Sorting Shattered Traditions: Archaeologists use machine learning to classify pottery.

Computer vision is probing the history of ancient pottery.

What’s new: Researchers at Northern Arizona University developed a machine learning model that identifies different styles of Native American painting on ceramic fragments and sorts the shards by historical period.

How it works: The researchers started with an ensemble of VGG16 and ResNet50 convolutional neural networks pretrained on ImageNet. They fine-tuned the ensemble to predict pottery fragments’ historical period.

  • The researchers collected 3064 photographs of pottery fragments from the southwestern U.S. Four experts labeled each photo as belonging to one of nine periods between 825 AD and 1300 AD. A majority of the experts had to agree on the type of pottery in each image for it to be included in the fine-tuning dataset, which contained 2,407 images.
  • To make their training data more robust, the researchers randomly rotated, shrunk, or enlarged every photo prior to each training cycle.
  • Heat maps generated using Grad-CAM highlighted the design features that were most influential in the model’s decisions.

Results: In tests, the model classified tens of thousands of unlabeled fragments.

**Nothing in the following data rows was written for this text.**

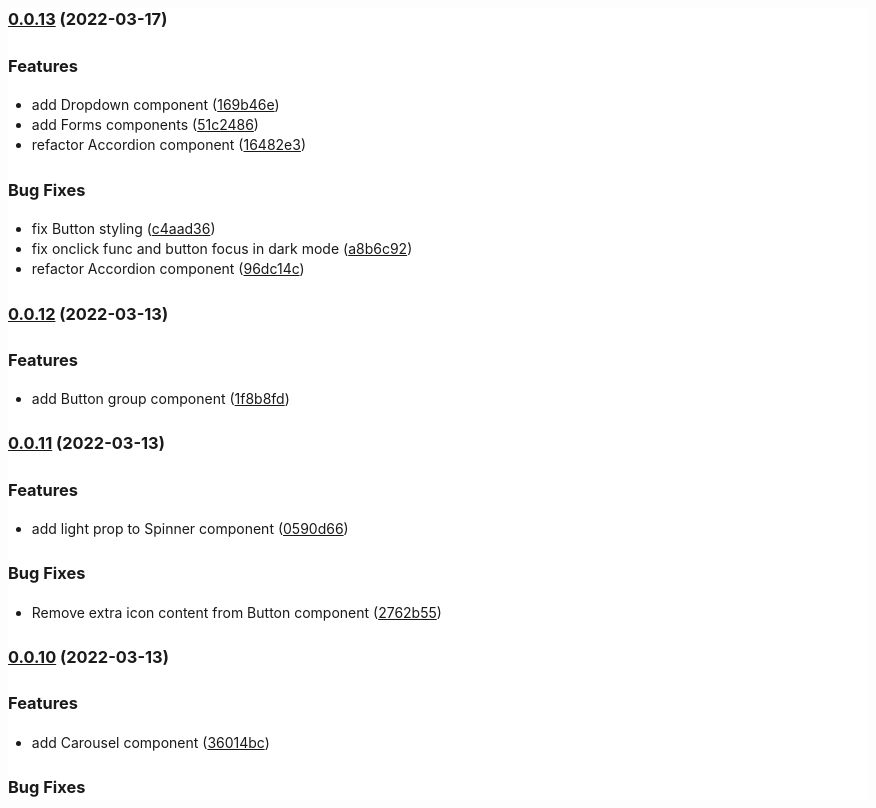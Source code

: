 ### [0.0.13](https://github.com/themesberg/flowbite-react/compare/v0.0.12...v0.0.13) (2022-03-17)

### Features

- add Dropdown component ([169b46e](https://github.com/themesberg/flowbite-react/commit/169b46e3bc59629a25f6badc1e6e8df0786b7ede))
- add Forms components ([51c2486](https://github.com/themesberg/flowbite-react/commit/51c248631ae4f844bc21cc54456b5ef202d7015e))
- refactor Accordion component ([16482e3](https://github.com/themesberg/flowbite-react/commit/16482e382a213af74797161ab1e75f5405a2312f))

### Bug Fixes

- fix Button styling ([c4aad36](https://github.com/themesberg/flowbite-react/commit/c4aad365d68ab3ea17e805c0fa0bc438a1d83924))
- fix onclick func and button focus in dark mode ([a8b6c92](https://github.com/themesberg/flowbite-react/commit/a8b6c92184115a6d2f967bf1bdaa2ca0a00d52b8))
- refactor Accordion component ([96dc14c](https://github.com/themesberg/flowbite-react/commit/96dc14c41530bd57db18b394fdf3a018c5463275))

### [0.0.12](https://github.com/themesberg/flowbite-react/compare/v0.0.11...v0.0.12) (2022-03-13)

### Features

- add Button group component ([1f8b8fd](https://github.com/themesberg/flowbite-react/commit/1f8b8fd6026d6cadc87263406c98c9202e5874ba))

### [0.0.11](https://github.com/themesberg/flowbite-react/compare/v0.0.10...v0.0.11) (2022-03-13)

### Features

- add light prop to Spinner component ([0590d66](https://github.com/themesberg/flowbite-react/commit/0590d66f6bd5046be13fa450bc6f5c575810cc08))

### Bug Fixes

- Remove extra icon content from Button component ([2762b55](https://github.com/themesberg/flowbite-react/commit/2762b5559d6404d1a50976643742891ee851cb9a))

### [0.0.10](https://github.com/themesberg/flowbite-react/compare/v0.0.9...v0.0.10) (2022-03-13)

### Features

- add Carousel component ([36014bc](https://github.com/themesberg/flowbite-react/commit/36014bc30d45033228150b9d78899b3be15bf181))

### Bug Fixes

It scored higher than two experts and roughly equal to two others.

Behind the news: AI is helping archaeologists discover long-lost civilizations and make sense of clues they had already uncovered.

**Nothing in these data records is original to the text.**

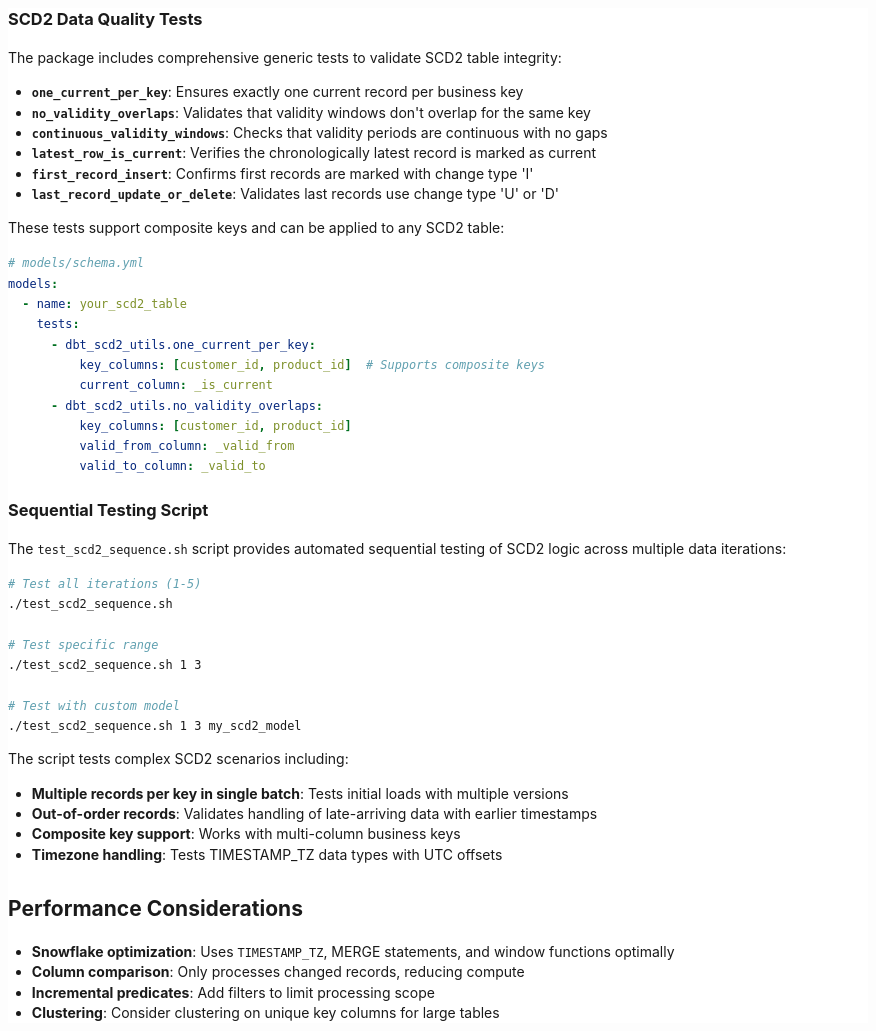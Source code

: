 ### SCD2 Data Quality Tests

The package includes comprehensive generic tests to validate SCD2 table integrity:

- **`one_current_per_key`**: Ensures exactly one current record per business key
- **`no_validity_overlaps`**: Validates that validity windows don't overlap for the same key  
- **`continuous_validity_windows`**: Checks that validity periods are continuous with no gaps
- **`latest_row_is_current`**: Verifies the chronologically latest record is marked as current
- **`first_record_insert`**: Confirms first records are marked with change type 'I'
- **`last_record_update_or_delete`**: Validates last records use change type 'U' or 'D'

These tests support composite keys and can be applied to any SCD2 table:

```yaml
# models/schema.yml
models:
  - name: your_scd2_table
    tests:
      - dbt_scd2_utils.one_current_per_key:
          key_columns: [customer_id, product_id]  # Supports composite keys
          current_column: _is_current
      - dbt_scd2_utils.no_validity_overlaps:
          key_columns: [customer_id, product_id]
          valid_from_column: _valid_from
          valid_to_column: _valid_to
```

### Sequential Testing Script

The `test_scd2_sequence.sh` script provides automated sequential testing of SCD2 logic across multiple data iterations:

```bash
# Test all iterations (1-5)
./test_scd2_sequence.sh

# Test specific range  
./test_scd2_sequence.sh 1 3

# Test with custom model
./test_scd2_sequence.sh 1 3 my_scd2_model
```

The script tests complex SCD2 scenarios including:
- **Multiple records per key in single batch**: Tests initial loads with multiple versions
- **Out-of-order records**: Validates handling of late-arriving data with earlier timestamps
- **Composite key support**: Works with multi-column business keys
- **Timezone handling**: Tests TIMESTAMP_TZ data types with UTC offsets

## Performance Considerations

- **Snowflake optimization**: Uses `TIMESTAMP_TZ`, MERGE statements, and window functions optimally
- **Column comparison**: Only processes changed records, reducing compute
- **Incremental predicates**: Add filters to limit processing scope
- **Clustering**: Consider clustering on unique key columns for large tables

  • Researchers found evidence of ancient settlements by training a model to interpret lidar readings taken during flights over Madagascar and the U.S.
  • Using a similar method, archaeologists developed a network that identified underground tombs in aerial photography.
  • A model that reads cuneiform is helping scholars translate ancient Persian tablets.

Why it matters: For human archaeologists, learning to recognize the patterns on ancient pottery takes years of practice, and they often disagree on a given fragment’s provenance. Machine learning could sift through heaps of pottery shards far more quickly, allowing the humans to focus on interpreting the results.

We’re thinking: Even when experts correctly identify a fragment, they can’t always explain what features led them to their conclusion. Heat maps from machine learning models could help teach the next generation of archaeologists how to read the past.